High school dorks need not despair

Research reveals that students who aren't romantically active often possess superior study skills to those who are

Published April 1, 2013 7:42PM (EDT)

This piece originally appeared on Pacific Standard.

Pacific Standard
 As someone who didn’t have, ahem, a wealth of opportunity to explore the high school dating scene, my interactions with female classmates came primarily in the form of AOL instant messages and orchestra bus trips. By senior year, I’d received the “let’s just be friends” talk so often that I knew it by heart.

Was it any coincidence that I didn’t touch a drop of alcohol till my freshman year of college, and underlined my English texts with colored pencils and a ruler? According to a six-year longitudinal study that looks at teenagers’ dating patterns, partying habits, and study skills, the simple answer is: no.

The study, published online last week by the Journal of Research on Adolescence, followed 620 students—half male, half female—from sixth grade through their senior year of high school. Once a year, researchers from the University of Georgia’s School of Public Health interviewed the students, asking them about their romantic lives, as well as their drug and alcohol use. From teachers, researchers collected academic evaluations — how organized and hard-working was the student? How often did they turn in their homework and complete the assigned reading?

From their interviews, the researchers found that students fell into one of four groups: “low” daters, “increasing” daters, “frequent” daters, and those who dated often in middle school but less in later years.

Low daters, comme moi, had study skills that far outstripped those of frequent daters. The former saw their academic performance climb steadily through middle and high school, while the latter’s took a perilous plunge between sixth and ninth grade; frequent daters were also two-and-a-half times more likely to drop out of school than their luckless classmates. “Increasing” daters, meanwhile, suffered a steady downward academic march the older they got. (By high school, to paraphrase one famously concerned father, homework was apparently no match for girls and “rolling doobies in a van down by the river.”)

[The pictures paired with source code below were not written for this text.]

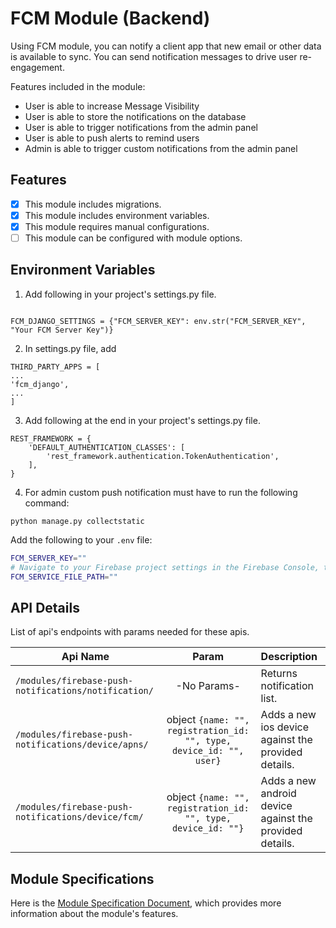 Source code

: # FCM Module (Backend)

Using FCM module, you can notify a client app that new email or other data is available to sync. You can send
notification messages to drive user re-engagement.

Features included in the module:

- User is able to increase Message Visibility
- User is able to store the notifications on the database
- User is able to trigger notifications from the admin panel
- User is able to push alerts to remind users
- Admin is able to trigger custom notifications from the admin panel

## Features

- [x] This module includes migrations.
- [x] This module includes environment variables.
- [x] This module requires manual configurations.
- [ ] This module can be configured with module options.

## Environment Variables

1. Add following in your project's settings.py file.

```

FCM_DJANGO_SETTINGS = {"FCM_SERVER_KEY": env.str("FCM_SERVER_KEY", "Your FCM Server Key")}

```

2. In settings.py file, add

```
THIRD_PARTY_APPS = [
...
'fcm_django',
...
]
```

3. Add following at the end in your project's settings.py file.

```
REST_FRAMEWORK = {
    'DEFAULT_AUTHENTICATION_CLASSES': [
        'rest_framework.authentication.TokenAuthentication',
    ],
}
```

4. For admin custom push notification must have to run the following command:

```
python manage.py collectstatic
```

Add the following to your `.env` file:

```bash
FCM_SERVER_KEY=""
# Navigate to your Firebase project settings in the Firebase Console, then proceed to the Service Account section and click on 'Generate a new private key'.
FCM_SERVICE_FILE_PATH=""
```

## API Details

List of api's endpoints with params needed for these apis.

| Api Name                                             |                                Param                                | Description                                             |
|------------------------------------------------------|:-------------------------------------------------------------------:|:--------------------------------------------------------|
| `/modules/firebase-push-notifications/notification/` |                             -No Params-                             | Returns notification list.                              |
| `/modules/firebase-push-notifications/device/apns/`  | object `{name: "", registration_id: "", type, device_id: "", user}` | Adds a new ios device against the provided details.     |
| `/modules/firebase-push-notifications/device/fcm/`   |    object `{name: "", registration_id: "", type, device_id: ""}`    | Adds a new android device against the provided details. |

## Module Specifications

Here is
the [Module Specification Document](https://docs.google.com/document/d/1DI90lngd8ZnKauMngxZQZHaUDNY_2ZKS0IVT91K0XcE/edit?usp=sharing),
which provides more information about the module's features.
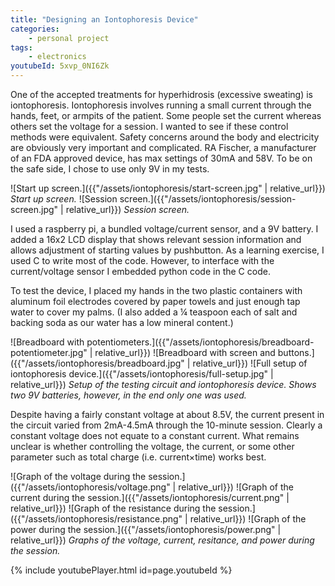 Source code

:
 ```yaml
---
title: "Designing an Iontophoresis Device"
categories:
    - personal project
tags:
    - electronics
youtubeId: 5xvp_0NI6Zk
---
```


One of the accepted treatments for hyperhidrosis (excessive sweating) is iontophoresis. Iontophoresis involves running a small current through the hands, feet, or armpits of the patient. Some people set the current whereas others set the voltage for a session. I wanted to see if these control methods were equivalent. Safety concerns around the body and electricity are obviously very important and complicated. RA Fischer, a manufacturer of an FDA approved device, has max settings of 30mA and 58V. To be on the safe side, I chose to use only 9V in my tests.

![Start up screen.]({{"/assets/iontophoresis/start-screen.jpg" | relative_url}})
*Start up screen.*
![Session screen.]({{"/assets/iontophoresis/session-screen.jpg" | relative_url}})
*Session screen.*

I used a raspberry pi, a bundled voltage/current sensor, and a 9V battery. I added a 16x2 LCD display that shows relevant session information and allows adjustment of starting values by pushbutton. As a learning exercise, I used C to write most of the code. However, to interface with the current/voltage sensor I embedded python code in the C code.

To test the device, I placed my hands in the two plastic containers with aluminum foil electrodes covered by paper towels and just enough tap water to cover my palms. (I also added a ¼ teaspoon each of salt and backing soda as our water has a low mineral content.)

![Breadboard with potentiometers.]({{"/assets/iontophoresis/breadboard-potentiometer.jpg" | relative_url}})
![Breadboard with screen and buttons.]({{"/assets/iontophoresis/breadboard.jpg" | relative_url}})
![Full setup of iontophoresis device.]({{"/assets/iontophoresis/full-setup.jpg" | relative_url}})
*Setup of the testing circuit and iontophoresis device.  Shows two 9V batteries, however, in the end only one was used.*

Despite having a fairly constant voltage at about 8.5V, the current present in the circuit varied from 2mA-4.5mA through the 10-minute session. Clearly a constant voltage does not equate to a constant current.  What remains unclear is whether controlling the voltage, the current, or some other parameter such as total charge (i.e. current×time) works best.

![Graph of the voltage during the session.]({{"/assets/iontophoresis/voltage.png" | relative_url}})   ![Graph of the current during the session.]({{"/assets/iontophoresis/current.png" | relative_url}})
![Graph of the resistance during the session.]({{"/assets/iontophoresis/resistance.png" | relative_url}})  ![Graph of the power during the session.]({{"/assets/iontophoresis/power.png" | relative_url}})
*Graphs of the voltage, current, resitance, and power during the session.*

{% include youtubePlayer.html id=page.youtubeId %} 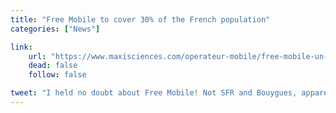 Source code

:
```yaml
---
title: "Free Mobile to cover 30% of the French population"
categories: ["News"]

link:
    url: "https://www.maxisciences.com/operateur-mobile/free-mobile-un-potentiel-de-couvrir-30-de-la-population-francaise_art24214.html"
    dead: false
    follow: false

tweet: "I held no doubt about Free Mobile! Not SFR and Bouygues, apparently!"
---
```

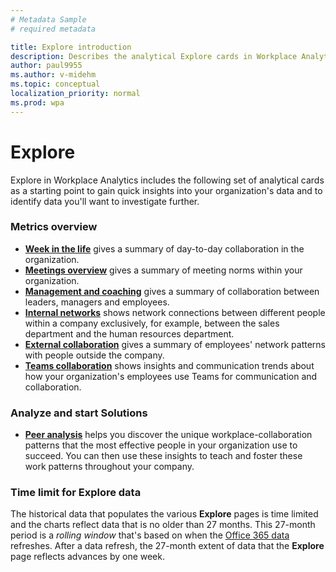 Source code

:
 ```yaml
---
# Metadata Sample
# required metadata

title: Explore introduction
description: Describes the analytical Explore cards in Workplace Analytics
author: paul9955
ms.author: v-midehm
ms.topic: conceptual
localization_priority: normal 
ms.prod: wpa
---
```


# Explore

Explore in Workplace Analytics includes the following set of analytical cards as a starting point to gain quick insights into your organization's data and to identify data you'll want to investigate further.

### Metrics overview

* [**Week in the life**](../use/explore-metrics-week-in-the-life.md) gives a summary of day-to-day collaboration in the organization.
* [**Meetings overview**](../use/explore-metrics-meetings-overview.md) gives a summary of meeting norms within your organization.
* [**Management and coaching**](../use/explore-metrics-management-and-coaching.md) gives a summary of collaboration between leaders, managers and employees.
* [**Internal networks**](../use/explore-metrics-internal-networks.md) shows network connections between different people within a company exclusively, for example, between the sales department and the human resources department.
* [**External collaboration**](../use/explore-metrics-external-collaboration.md) gives a summary of employees' network patterns with people outside the company.
* [**Teams collaboration**](../use/explore-metrics-teams.md) shows insights and communication trends about how your organization's employees use Teams for communication and collaboration.

### Analyze and start Solutions

* [**Peer analysis**](../use/peer-analysis.md) helps you discover the unique workplace-collaboration patterns that the most effective people in your organization use to succeed. You can then use these insights to teach and foster these work patterns throughout your company.

### Time limit for Explore data

<!-- ORIGINAL: The historical data that populates the various **Explore** pages is time limited: These charts reflect data that is no older than 27 months. This 27-month period is a _rolling window_. This means that&mdash;after you have 27 months of data&mdash;with each month that passes, the 27-month limit of data that support the **Explore** pages advances by one month.  -->

The historical data that populates the various **Explore** pages is time limited and the charts reflect data that is no older than 27 months. This 27-month period is a _rolling window_ that's based on when the [Office 365 data](../use/data-sourcesv2.md) refreshes. After a data refresh, the 27-month extent of data that the **Explore** page reflects advances by one week.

Indeed, dating habits also correlated with substance abuse. In middle school, highly amorous students were twice as likely to have tried alcohol, been drunk, smoked cigarettes, and toked up than members of the lonely hearts club. That gap narrowed in high school—hey, you’ve got to dosomething on a Friday night—but it was still pronounced.

The authors propose that a kind of “risk-taking” feedback loop is at work, in which students who act out in middle school—making out behind the bleachers, say—see their academics spiral and begin to run with a like-minded crowd. One risk leads to another, and pretty soon, well, you’re living in a van down by the river.